The driver didn't know what nor where IMPA was. But after I gave directions on how to get there, he was still curious about what it might be.
So I found myself explaining that it was a Maths institute. He could hardly believe I was a Mathematician - well, I don't blame him, most of the time I can hardly believe it myself!
In any case, this conversation took another twist, when he picked up on my accent.
During this visit to Brazil, as opposed to last, people have been generally complimenting my attempts to speak their language, and have been often confused as to where my accent might come from.
Not for the first time, I have been ask if I am Portuguese! (Maybe this is just an indicator of how unintelligible the Brazilians find their European partners-in-language.)
Last January, people seem to somehow allocate me a rather suspicious English accent when I spoke Portu-nhol (which I never agreed it existed, but must have been a conclusion from the fact that they know my partner is British.)
My taxi driver in turn thought I was Chilean (not too bad a guess, accent-wise). Then I obliged with my : I am Mexican. And the conversation usually follows along the lines of "I'd love to visit" or "I love your country/compatriots". Invariably, while in Brazil, the World Cup of 1970 will be mentioned. Apparently that sealed the brotherhood amongst these two Latinamerican countries. What with Mexico really wanting to win, but fully conscious of the impossibility of it, depositing its Football-glory dreams in Brazil (and Argentina at a later stage!)
The driver then ask me if my country was somehow close to Portugal -perhaps again misled by my accent. So I explained that actually we were geographically very close to the US. Oh, that mixed blessing.
He didn't seem very happy to hear that, and started ranting at how all these Americans (called Gringos, just like in Mexico, although here any white-skinned foreigner receives that motto) come to Brazil and want to stay, yet when a Latino goes to the US (if ever granted a visa in the first place) they all get all paranoid, and mistreat you because they are so afraid that you might want to stay. Worse even. They have the absolute certainty that you want to stay, and dislike you for it.
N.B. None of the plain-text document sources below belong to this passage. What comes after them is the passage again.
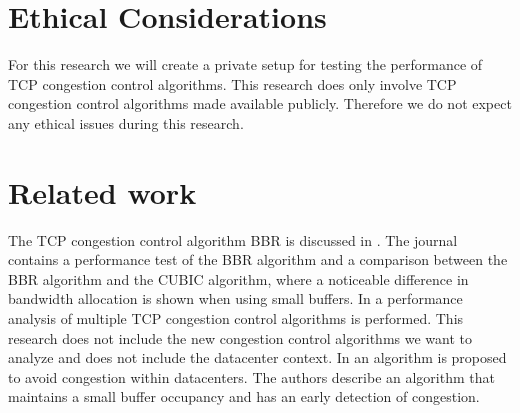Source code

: \documentclass{article}
\begin{document}
\section{Ethical Considerations}
For this research we will create a private setup for testing the performance of TCP congestion control algorithms. This research does only involve TCP congestion control algorithms made available publicly. Therefore we do not expect any ethical issues during this research.

\section{Related work}
The TCP congestion control algorithm BBR is discussed in \cite{bbr-congestion}. The journal contains a performance test of the BBR algorithm and a comparison between the BBR algorithm and the CUBIC algorithm, where a noticeable difference in bandwidth allocation is shown when using small buffers. In \cite{multiple-congestion} a performance analysis of multiple TCP congestion control algorithms is performed. This research does not include the new congestion control algorithms we want to analyze and does not include the datacenter context. In \cite{dctcp-congestion-original} an algorithm is proposed to avoid congestion within datacenters. The authors describe an algorithm that maintains a small buffer occupancy and has an early detection of congestion.

\printbibliography
\end{document}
So, Taxi-driver has become a little extremist in his views. He went on to tell me how he has asked twice some American or other to step out of his taxi, when a silly remark strikes a sensitive cord. He told me with disgust of how he sees these Gringos getting involved with sometimes up to three Black girls at a time. He gets all angry about this...the he starts giggling about the fact that American women, especially of the white kind, prefer Latin men.
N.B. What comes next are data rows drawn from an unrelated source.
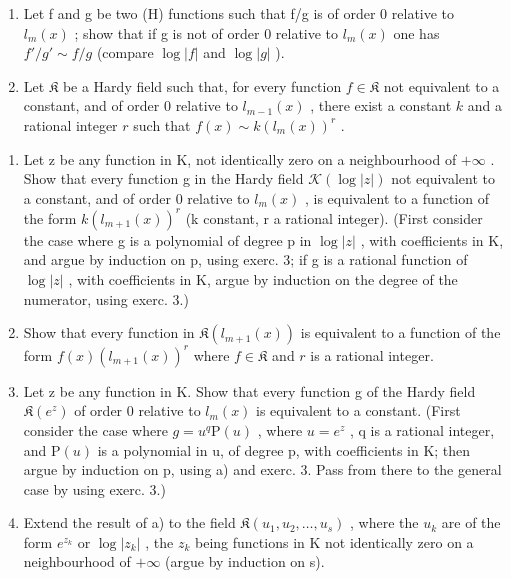 \begin{enumerate}
\def\labelenumi{\arabic{enumi})}
\setcounter{enumi}{2}
\item
  Let f and g be two (H) functions such that f/g is of order 0 relative to \(l_{m}(x)\) ; show that if g is not of order 0 relative to \(l_{m}(x)\) one has \(f'/g' \sim f/g\) (compare \(\log |f|\) and \(\log |g|\) ).
\item
  Let \(\mathfrak{K}\) be a Hardy field such that, for every function \(f\in \mathfrak{K}\) not equivalent to a constant, and of order 0 relative to \(l_{m - 1}(x)\) , there exist a constant \(k\) and a rational integer \(r\) such that \(f(x)\sim k(l_m(x))^r\) .
\end{enumerate}

\begin{enumerate}
\def\labelenumi{\alph{enumi})}
\item
  Let z be any function in K, not identically zero on a neighbourhood of \(+\infty\) . Show that every function g in the Hardy field \(\mathcal{K}(\log|z|)\) not equivalent to a constant, and of order 0 relative to \(l_{m}(x)\) , is equivalent to a function of the form \(k(l_{m+1}(x))^{r}\) (k constant, r a rational integer). (First consider the case where g is a polynomial of degree p in \(\log|z|\) , with coefficients in K, and argue by induction on p, using exerc. 3; if g is a rational function of \(\log|z|\) , with coefficients in K, argue by induction on the degree of the numerator, using exerc. 3.)
\item
  Show that every function in \(\mathfrak{K}(l_{m+1}(x))\) is equivalent to a function of the form \(f(x)(l_{m+1}(x))^r\) where \(f \in \mathfrak{K}\) and \(r\) is a rational integer.
\item
  Let z be any function in K. Show that every function g of the Hardy field \(\mathfrak{K}(e^{z})\) of order 0 relative to \(l_{m}(x)\) is equivalent to a constant. (First consider the case where \(g = u^{q} \mathrm{P}(u)\) , where \(u = e^{z}\) , q is a rational integer, and \(\mathrm{P}(u)\) is a polynomial in u, of degree p, with coefficients in K; then argue by induction on p, using a) and exerc. 3. Pass from there to the general case by using exerc. 3.)
\item
  Extend the result of a) to the field \(\mathfrak{K}(u_{1}, u_{2}, \ldots, u_{s})\) , where the \(u_{k}\) are of the form \(e^{z_{k}}\) or \(\log |z_{k}|\) , the \(z_{k}\) being functions in K not identically zero on a neighbourhood of \(+\infty\) (argue by induction on s).
\end{enumerate}

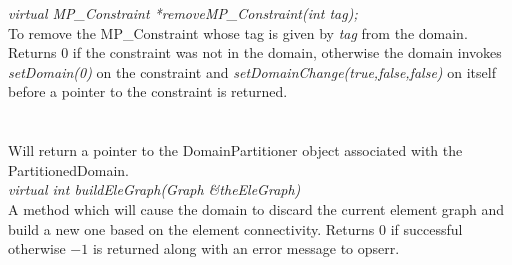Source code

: {\em virtual MP\_Constraint *removeMP\_Constraint(int tag);} \\
To remove the MP\_Constraint whose tag is given by {\em tag} from the
domain. Returns $0$ if the constraint was not in the domain, otherwise
the domain invokes {\em setDomain(0)} on the constraint and {\em
setDomainChange(true,false,false)} on itself before a pointer to the
constraint is returned.\\  




  \\
 \\
Will return a pointer to the DomainPartitioner object associated with the
PartitionedDomain. \\

{\em virtual int buildEleGraph(Graph \&theEleGraph)} \\
A method which will cause the domain to discard the current element
graph and build a new one based on the element connectivity. Returns
$0$ if successful otherwise $-1$ is returned along with an error
message to opserr. \\
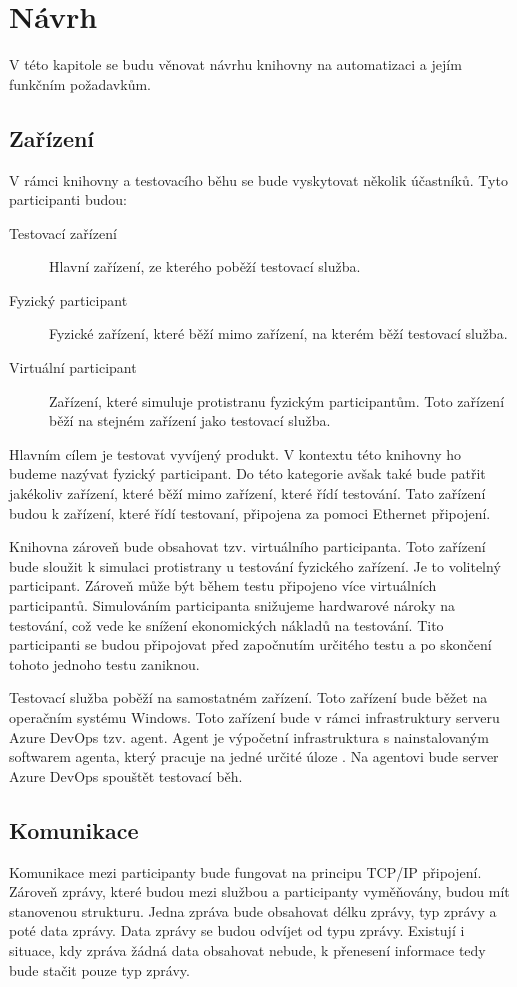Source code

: \chapter{Návrh}

V této kapitole se budu věnovat návrhu knihovny na automatizaci a jejím funkčním požadavkům.

\section{Zařízení}
V rámci knihovny a testovacího běhu se bude vyskytovat několik účastníků. Tyto participanti budou:

\begin{description}
    \item[Testovací zařízení] Hlavní zařízení, ze kterého poběží testovací služba.
    \item[Fyzický participant] Fyzické zařízení, které běží mimo zařízení, na kterém běží testovací služba.
    \item[Virtuální participant] Zařízení, které simuluje protistranu fyzickým participantům. Toto zařízení běží na stejném zařízení jako testovací služba.
\end{description}

Hlavním cílem je testovat vyvíjený produkt. V kontextu této knihovny ho budeme nazývat fyzický participant. Do této kategorie avšak také bude patřit jakékoliv zařízení, které běží mimo zařízení, které řídí testování. Tato zařízení budou k zařízení, které řídí testovaní, připojena za pomoci Ethernet připojení.

Knihovna zároveň bude obsahovat tzv. virtuálního participanta. Toto zařízení bude sloužit k simulaci protistrany u testování fyzického zařízení. Je to volitelný participant. Zároveň může být během testu připojeno více virtuálních participantů. Simulováním participanta snižujeme hardwarové nároky na testování, což vede ke snížení ekonomických nákladů na testování. Tito participanti se budou připojovat před započnutím určitého testu a po skončení tohoto jednoho testu zaniknou.

Testovací služba poběží na samostatném zařízení. Toto zařízení bude běžet na operačním systému Windows. Toto zařízení bude v rámci infrastruktury serveru Azure DevOps tzv. agent. Agent je výpočetní infrastruktura s nainstalovaným softwarem agenta, který pracuje na jedné určité úloze \cite{agent_docs}. Na agentovi bude server Azure DevOps spouštět testovací běh.


\section{Komunikace}
Komunikace mezi participanty bude fungovat na principu TCP/IP připojení. Zároveň zprávy, které budou mezi službou a participanty vyměňovány, budou mít stanovenou strukturu. Jedna zpráva bude obsahovat délku zprávy, typ zprávy a poté data zprávy. Data zprávy se budou odvíjet od typu zprávy. Existují i situace, kdy zpráva žádná data obsahovat nebude, k přenesení informace tedy bude stačit pouze typ zprávy.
The little cheek starts then talking about how they are so passionate...
Shortly after that dodgy conversation which I tried to finish as quickly as I could, he discovered my husband is English. He then tries to confirm the rumoured coldness of Northern European men. I tried to defend my husband, but I was growing tired of these clichés. After all that is only our problem (not that I see any!)
And also, luckily we have arrived to IMPA.
That night, I went with my friend to the vernissage of her cousin who is a photographer. After that, we went to have a drink nearby. We bumped into lots of people on the way, so our group grew.
Alfonso was amongst us at some point and he recounted a story that happened to him sometime ago. He was out in town and got a bit drunk. He met a beggar, and suddenly upon learning they were both Chilean they founded a briefly-lived friendship.
In the course of their conversation, the man realised Alfonso had been raised in the US and was in many ways more American than Latin.
He decided to finish their friendship with a fight. Alfonso being a naturally calm guy took a single fist in the eye, and went home.
It is all good to be proud of your country, or your culture (Latin in this case) but...that is a bit extreme.